Lidl has set a series of standards for sustainable water management, noting that by February 2026, 100% of the fruit and vegetables that it sources from nine at-risk countries, including Spain, Egypt, Greece and Italy, will be certified according to recognised water standards.
The move forms part of the discounter’s ‘Towards Tomorrow’ sustainability strategy, it noted in a statement, adding that agriculture is responsible for 70% of global water consumption.
The retailer will work with the WWF’s Water Risk Filter, to ensure that recognised water usage standards are met with regard to products sourced from Spain, Italy, Greece, Portugal, Egypt, Morocco, Israel, Chile and South Africa.
‘Set New Standards’
“With our ambitious water strategy, to which all 31 countries in which Lidl has branches have committed, we want to set new standards for sustainable water management in our industry,” said Jan Bock, Lidl’s deputy CEO.
“As buyers of water-intensive foods, we have a special responsibility, and also a pioneering role. We are convinced that our efforts in the fruit-and-vegetable sector can make a valuable contribution to the long-term protection of water resources worldwide.”
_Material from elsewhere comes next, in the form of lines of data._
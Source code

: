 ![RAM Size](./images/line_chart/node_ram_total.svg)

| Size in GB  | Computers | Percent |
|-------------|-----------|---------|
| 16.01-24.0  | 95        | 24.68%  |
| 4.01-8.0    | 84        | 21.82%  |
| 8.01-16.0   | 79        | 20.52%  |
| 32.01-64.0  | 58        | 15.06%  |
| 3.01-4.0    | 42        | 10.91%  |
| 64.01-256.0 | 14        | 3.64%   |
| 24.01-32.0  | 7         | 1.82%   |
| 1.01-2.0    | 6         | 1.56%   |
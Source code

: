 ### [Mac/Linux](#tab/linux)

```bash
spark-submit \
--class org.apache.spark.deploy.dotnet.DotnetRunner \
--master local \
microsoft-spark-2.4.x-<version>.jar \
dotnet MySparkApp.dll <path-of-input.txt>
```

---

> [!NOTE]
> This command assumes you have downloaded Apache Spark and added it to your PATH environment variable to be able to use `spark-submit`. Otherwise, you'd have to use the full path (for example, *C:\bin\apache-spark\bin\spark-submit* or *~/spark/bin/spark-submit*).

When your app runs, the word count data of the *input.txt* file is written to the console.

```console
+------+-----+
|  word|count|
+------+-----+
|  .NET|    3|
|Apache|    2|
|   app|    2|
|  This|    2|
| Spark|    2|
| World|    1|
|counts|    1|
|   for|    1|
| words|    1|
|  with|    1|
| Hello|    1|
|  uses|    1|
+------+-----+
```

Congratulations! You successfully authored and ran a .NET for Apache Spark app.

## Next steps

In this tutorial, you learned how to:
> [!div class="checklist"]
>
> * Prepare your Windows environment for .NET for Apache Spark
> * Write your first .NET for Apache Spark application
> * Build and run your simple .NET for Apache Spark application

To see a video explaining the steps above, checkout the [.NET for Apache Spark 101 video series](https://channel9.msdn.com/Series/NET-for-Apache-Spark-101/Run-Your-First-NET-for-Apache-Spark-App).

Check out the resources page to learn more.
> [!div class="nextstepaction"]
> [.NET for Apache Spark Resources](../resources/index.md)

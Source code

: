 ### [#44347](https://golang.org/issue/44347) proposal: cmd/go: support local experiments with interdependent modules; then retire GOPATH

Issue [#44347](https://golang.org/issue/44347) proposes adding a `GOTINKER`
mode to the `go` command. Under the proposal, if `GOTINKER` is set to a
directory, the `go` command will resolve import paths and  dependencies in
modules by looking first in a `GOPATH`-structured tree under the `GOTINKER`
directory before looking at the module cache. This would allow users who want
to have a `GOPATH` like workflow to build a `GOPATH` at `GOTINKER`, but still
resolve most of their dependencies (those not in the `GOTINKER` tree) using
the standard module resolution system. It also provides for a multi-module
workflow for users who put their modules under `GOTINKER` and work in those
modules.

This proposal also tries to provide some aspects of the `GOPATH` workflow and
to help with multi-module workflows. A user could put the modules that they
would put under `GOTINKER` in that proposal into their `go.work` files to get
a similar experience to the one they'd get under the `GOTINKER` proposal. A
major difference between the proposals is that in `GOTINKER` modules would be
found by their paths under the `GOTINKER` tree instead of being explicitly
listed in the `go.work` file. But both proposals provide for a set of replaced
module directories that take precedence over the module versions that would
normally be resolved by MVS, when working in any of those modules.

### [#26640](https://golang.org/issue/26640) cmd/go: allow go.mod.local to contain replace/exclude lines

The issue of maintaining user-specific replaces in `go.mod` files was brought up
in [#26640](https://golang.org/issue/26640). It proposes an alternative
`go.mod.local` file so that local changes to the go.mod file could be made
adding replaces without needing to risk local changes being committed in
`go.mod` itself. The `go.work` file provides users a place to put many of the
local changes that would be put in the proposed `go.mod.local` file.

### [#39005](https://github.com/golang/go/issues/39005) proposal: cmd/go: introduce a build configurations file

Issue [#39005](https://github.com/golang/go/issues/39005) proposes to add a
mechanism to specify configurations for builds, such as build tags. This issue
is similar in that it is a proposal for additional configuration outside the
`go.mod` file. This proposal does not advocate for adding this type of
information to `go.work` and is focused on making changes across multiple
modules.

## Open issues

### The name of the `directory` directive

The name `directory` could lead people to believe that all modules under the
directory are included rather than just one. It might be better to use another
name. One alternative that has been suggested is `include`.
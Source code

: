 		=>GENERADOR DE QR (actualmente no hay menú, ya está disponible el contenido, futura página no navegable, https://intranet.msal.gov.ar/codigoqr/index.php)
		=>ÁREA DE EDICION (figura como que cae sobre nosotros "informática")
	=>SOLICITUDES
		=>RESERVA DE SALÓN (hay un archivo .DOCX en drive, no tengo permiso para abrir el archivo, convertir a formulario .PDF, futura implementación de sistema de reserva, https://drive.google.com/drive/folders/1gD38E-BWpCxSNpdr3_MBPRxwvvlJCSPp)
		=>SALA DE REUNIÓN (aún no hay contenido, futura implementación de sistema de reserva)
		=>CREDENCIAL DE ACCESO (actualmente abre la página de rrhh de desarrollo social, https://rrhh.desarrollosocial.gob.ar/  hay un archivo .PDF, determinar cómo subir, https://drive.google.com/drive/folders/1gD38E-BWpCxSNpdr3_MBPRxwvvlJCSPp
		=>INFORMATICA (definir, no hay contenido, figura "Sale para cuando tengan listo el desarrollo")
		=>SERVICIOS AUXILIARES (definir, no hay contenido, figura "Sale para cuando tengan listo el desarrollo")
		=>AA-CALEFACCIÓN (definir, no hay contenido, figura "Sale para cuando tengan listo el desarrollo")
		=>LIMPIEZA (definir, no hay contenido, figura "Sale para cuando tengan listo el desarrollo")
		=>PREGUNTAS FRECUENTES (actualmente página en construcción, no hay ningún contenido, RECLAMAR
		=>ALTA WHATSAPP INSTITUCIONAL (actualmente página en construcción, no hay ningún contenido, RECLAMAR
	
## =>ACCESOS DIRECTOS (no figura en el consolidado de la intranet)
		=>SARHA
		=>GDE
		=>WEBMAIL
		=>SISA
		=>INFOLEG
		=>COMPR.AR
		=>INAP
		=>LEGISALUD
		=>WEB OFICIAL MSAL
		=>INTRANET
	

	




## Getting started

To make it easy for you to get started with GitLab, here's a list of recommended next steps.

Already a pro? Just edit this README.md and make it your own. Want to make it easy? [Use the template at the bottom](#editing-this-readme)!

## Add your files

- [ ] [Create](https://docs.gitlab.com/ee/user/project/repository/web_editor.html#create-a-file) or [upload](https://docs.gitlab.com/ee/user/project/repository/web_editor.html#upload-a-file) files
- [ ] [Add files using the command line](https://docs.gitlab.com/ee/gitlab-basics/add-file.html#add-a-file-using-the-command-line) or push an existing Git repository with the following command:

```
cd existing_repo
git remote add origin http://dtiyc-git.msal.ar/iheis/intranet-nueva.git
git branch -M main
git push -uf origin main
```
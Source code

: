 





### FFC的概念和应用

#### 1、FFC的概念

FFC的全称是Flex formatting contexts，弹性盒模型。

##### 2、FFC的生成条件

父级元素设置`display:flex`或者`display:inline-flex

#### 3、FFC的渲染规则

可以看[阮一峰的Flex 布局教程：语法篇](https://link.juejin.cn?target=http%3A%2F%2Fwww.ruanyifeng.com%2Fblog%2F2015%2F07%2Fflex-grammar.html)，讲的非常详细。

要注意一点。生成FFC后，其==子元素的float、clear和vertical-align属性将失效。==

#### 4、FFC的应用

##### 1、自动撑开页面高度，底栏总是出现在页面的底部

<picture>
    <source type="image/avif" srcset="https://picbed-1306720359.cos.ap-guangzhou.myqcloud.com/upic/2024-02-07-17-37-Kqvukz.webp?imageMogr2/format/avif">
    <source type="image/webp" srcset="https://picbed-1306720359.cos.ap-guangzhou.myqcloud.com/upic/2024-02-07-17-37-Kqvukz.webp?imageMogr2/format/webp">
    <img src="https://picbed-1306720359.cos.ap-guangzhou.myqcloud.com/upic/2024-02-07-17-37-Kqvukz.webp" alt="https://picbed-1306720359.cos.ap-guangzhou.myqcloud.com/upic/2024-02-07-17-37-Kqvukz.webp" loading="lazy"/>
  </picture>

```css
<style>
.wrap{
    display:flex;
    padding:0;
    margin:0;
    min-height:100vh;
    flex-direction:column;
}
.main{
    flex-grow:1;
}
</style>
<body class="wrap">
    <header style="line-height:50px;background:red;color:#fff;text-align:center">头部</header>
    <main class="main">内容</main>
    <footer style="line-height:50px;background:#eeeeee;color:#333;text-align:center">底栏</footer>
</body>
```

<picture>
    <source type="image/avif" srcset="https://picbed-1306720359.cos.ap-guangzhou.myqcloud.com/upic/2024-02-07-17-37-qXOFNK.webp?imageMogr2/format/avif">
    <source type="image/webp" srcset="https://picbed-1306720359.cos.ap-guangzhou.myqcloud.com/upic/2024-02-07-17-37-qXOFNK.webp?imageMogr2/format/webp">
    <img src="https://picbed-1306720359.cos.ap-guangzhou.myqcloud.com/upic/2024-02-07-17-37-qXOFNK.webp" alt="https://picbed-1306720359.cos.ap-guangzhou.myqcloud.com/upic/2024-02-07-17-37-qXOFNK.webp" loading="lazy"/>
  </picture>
Sustainable Water Management
Lidl is also guided by water standards including the GlobalG.A.P. SPRING (Sustainable Program for Irrigation and Groundwater Use), which contains a set of criteria for assessing sustainable water management on farms.
In addition, as a member of the multi-stakeholder initiative Alliance for Water Stewardship (AWS), Lidl has pledged to support joint projects in river areas with a high water risk. In spring 2022, for example, a large producer and a cooperative in southern Spain, on a total area of 1,100 hectares, received AWS certification.